Coordinating a few moves usually calls for advance notice to the moving company. Early planning allows you to have more options.
You’ll notice more obstacles if you move during the peak season of summer. However, moving during the off-season may offer better flexibility.
2. Establish Expectations
Before seriously planning the move, you should establish expectations for the multigenerational home with every adult. You need to be sure that everyone is on the same page.
Multigenerational homes might involve separate spaces and some shared spaces. Talk about who has control of each particular area. For the shared spaces, outline some compromises.
If there is any conflict, try to work out the more manageable parts first. For example, it will be simpler to figure out control of a single room if everyone feels like they still have somewhere to put their stuff.
3. Divide the Home Into Zones
As you prepare for moving, you must clarify which rooms relate to each part of the family. Avoiding confusion will make packing easier.
Consider making a floor plan of the home. Be sure to include accessory dwelling units, the basement, and the garage. Then divide the house into zones, and assign each zone a color.

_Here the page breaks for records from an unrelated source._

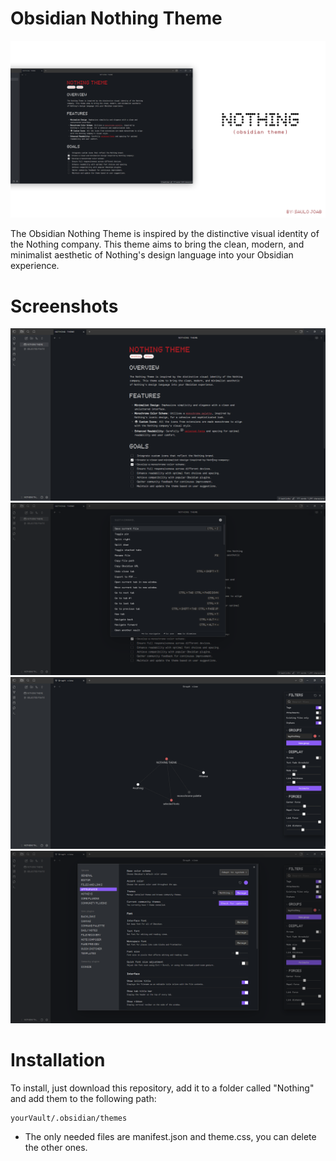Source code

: # Obsidian Nothing Theme

![Cover showing the title, "Nothing Obsidian Theme by Saulo Joab" and a screenshot of the theme on Obsidian](cover.png)

The Obsidian Nothing Theme is inspired by the distinctive visual identity of the Nothing company. This theme aims to bring the clean, modern, and minimalist aesthetic of Nothing's design language into your Obsidian experience.

# Screenshots

![alt text](screenshot-0.png)
![alt text](screenshot-1.png)
![alt text](screenshot-2.png)
![alt text](screenshot-3.png)

# Installation

To install, just download this repository, add it to a folder called "Nothing" and add them to the following path:

```
yourVault/.obsidian/themes
```

-   The only needed files are manifest.json and theme.css, you can delete the other ones.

When you pack, label the boxes with a color that coordinates with that person’s zone. Then, on the day of the move, you can direct the movers to unload the cartons into the correct area.
4. Pack in Stages
If you’re packing for multiple families simultaneously, it’s best not to confuse it. Instead of packing a single room together, you should consider packing for the zone.
You could pack the kitchen items for one part of the family in one pass, then pack the kitchen items for the other.
Keeping the boxes organized by room and zone will also reduce mistakes. Consider staging the boxes by zone to estimate how much you will bring to the new home.
5. Consider Multiple Moves
If the idea of trying to coordinate multiple moves at once feels overwhelming, you’re not alone. Sometimes, it’s easier to do the work in more than one day.
Multiple moves make a lot of sense, particularly if you are moving from various locations that aren’t very close to one another.
Remember that cost may not be comparable for more than one move. So it’s a good idea to get a quote for either option if you’re unsure which one to choose.